Voraussetzung für die Annahme höherer Gewalt ist daher u.a. die erhebliche Erschwerung oder Beeinträchtigung der Reise. Dabei kommt es bei der Beurteilung durchaus auf eine Prognose an. Als deutliches Indiz für die Annahme höherer Gewalt werden die Reisewarnungen des Auswärtigen Amtes angesehen. Derzeit liegt –
wie auch bei der Buchung der Reise (!) – lediglich eine Teilreisewarnung für den nördlichen Teil der Sinai-Halbinsel vor. Das Auswärtige Amt kann jedoch kaum die Einzelfallbeurteilung durch ein Gericht ersetzen. Dies gilt erst recht dann, wenn – wie vorliegend – maßgebliche andere Länder die Situation vollständig konträr dazu beurteilen. Auch das Deutsche Bundesverkehrsministerium hat eine Überflugwarnung für den gesamten Sinai ausgesprochen, viele andere Airlines wollen die Halbinsel vorerst umfliegen.

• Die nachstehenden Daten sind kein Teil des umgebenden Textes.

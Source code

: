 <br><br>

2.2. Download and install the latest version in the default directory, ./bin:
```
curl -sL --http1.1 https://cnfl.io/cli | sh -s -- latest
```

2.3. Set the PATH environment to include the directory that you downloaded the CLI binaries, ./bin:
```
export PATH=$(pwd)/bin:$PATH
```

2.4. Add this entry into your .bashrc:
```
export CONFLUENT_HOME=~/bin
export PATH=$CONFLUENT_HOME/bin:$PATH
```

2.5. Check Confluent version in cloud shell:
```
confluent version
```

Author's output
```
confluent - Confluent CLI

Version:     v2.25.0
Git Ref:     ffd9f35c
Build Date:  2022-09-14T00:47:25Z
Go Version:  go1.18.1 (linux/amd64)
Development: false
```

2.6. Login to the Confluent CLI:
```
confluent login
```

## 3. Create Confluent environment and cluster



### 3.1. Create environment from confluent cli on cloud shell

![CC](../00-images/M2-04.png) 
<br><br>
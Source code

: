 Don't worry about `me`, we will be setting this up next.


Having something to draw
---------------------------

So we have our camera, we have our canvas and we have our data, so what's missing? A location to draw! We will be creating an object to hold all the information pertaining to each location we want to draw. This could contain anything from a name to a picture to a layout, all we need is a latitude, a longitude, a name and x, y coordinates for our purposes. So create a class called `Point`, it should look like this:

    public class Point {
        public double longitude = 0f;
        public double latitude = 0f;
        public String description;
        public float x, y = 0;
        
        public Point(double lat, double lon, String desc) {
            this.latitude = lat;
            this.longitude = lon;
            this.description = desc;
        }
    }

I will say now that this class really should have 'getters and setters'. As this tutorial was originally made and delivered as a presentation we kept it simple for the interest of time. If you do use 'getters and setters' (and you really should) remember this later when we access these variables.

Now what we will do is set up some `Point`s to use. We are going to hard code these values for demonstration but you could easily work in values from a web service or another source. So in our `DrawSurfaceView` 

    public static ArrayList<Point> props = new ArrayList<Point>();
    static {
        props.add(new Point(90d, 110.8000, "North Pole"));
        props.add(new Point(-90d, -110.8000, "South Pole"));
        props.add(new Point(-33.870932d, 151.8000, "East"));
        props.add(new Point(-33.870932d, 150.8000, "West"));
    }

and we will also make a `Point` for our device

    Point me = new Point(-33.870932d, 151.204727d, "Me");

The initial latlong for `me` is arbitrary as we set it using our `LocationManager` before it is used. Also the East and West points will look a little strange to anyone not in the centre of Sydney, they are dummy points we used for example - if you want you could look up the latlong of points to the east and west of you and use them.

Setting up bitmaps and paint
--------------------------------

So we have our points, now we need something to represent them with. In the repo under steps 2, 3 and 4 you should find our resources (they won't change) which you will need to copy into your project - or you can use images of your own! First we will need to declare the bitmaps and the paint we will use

Den weit überwiegenden Anteil der Touristen aus dem Sinai stellt Russland, Quellen sprechen von etwa 2/3. Es folgen Großbritannien, die arabischen Staaten (in ihrer Gesamtheit) und Deutschland. Weitere Länder sind vernachlässigbar. Alle maßgeblichen Länder mit Ausnahme von Deutschland beurteilen die Situation anders als das Auswärtige Amt und organisieren Rückholaktionen, die zu chaotischen Zuständen auf dem einzigen Flughafen auf der Sinai-Halbinsel führen. Nach Einschätzungen russischer Behörden wird sich die Situation hinsichtlich der chaotischen Zustände auf dem Flughafen in Sharm el Sheikh noch mindestens 4 Wochen hinziehen. Es werden aktuell Touristen lediglich mit Handgepäck ausgeflogen, die Koffer sollen irgendwann mit Frachtmaschinen nachgeflogen werden.

Gleichwohl weisen aktuell alle deutschen Reiseveranstalter eine beabsichtigte Kündigung des Reisevertrages nach § 651j BGB zurück, hier ein Auszug aus einem solchen Ablehnungsschreiben:

„Nach Prüfung des Ihrerseits geschilderten Sachverhaltes müssen wir mitteilen, dass wir eine kostenfeie Stornierung der Reise, auch nach Rücksprache mit dem Reiseveranstalter XY, nicht in Aussicht stellen können. Grundsätzlich ist die Kündigung gemäß § 651 j BGB nur dann möglich, wenn ein Fall von höherer Gewalt vorliegt. Voraussetzung hierfür ist die erhebliche Erschwerung, Gefährdung oder Beeinträchtigung der Reise aufgrund eines von außen kommenden, keinen betrieblichen Zusammenhang aufweisenden, auch durch äußerste Sorgfalt nicht abwendbaren Ereignisses, das bei Vertragsschluss nicht vorhersehbar war. Dazu zählen außergewöhnliche Umstände wie Bürgerkriege oder Naturkatastrophen, die die Reiseregion unmittelbar betreffen.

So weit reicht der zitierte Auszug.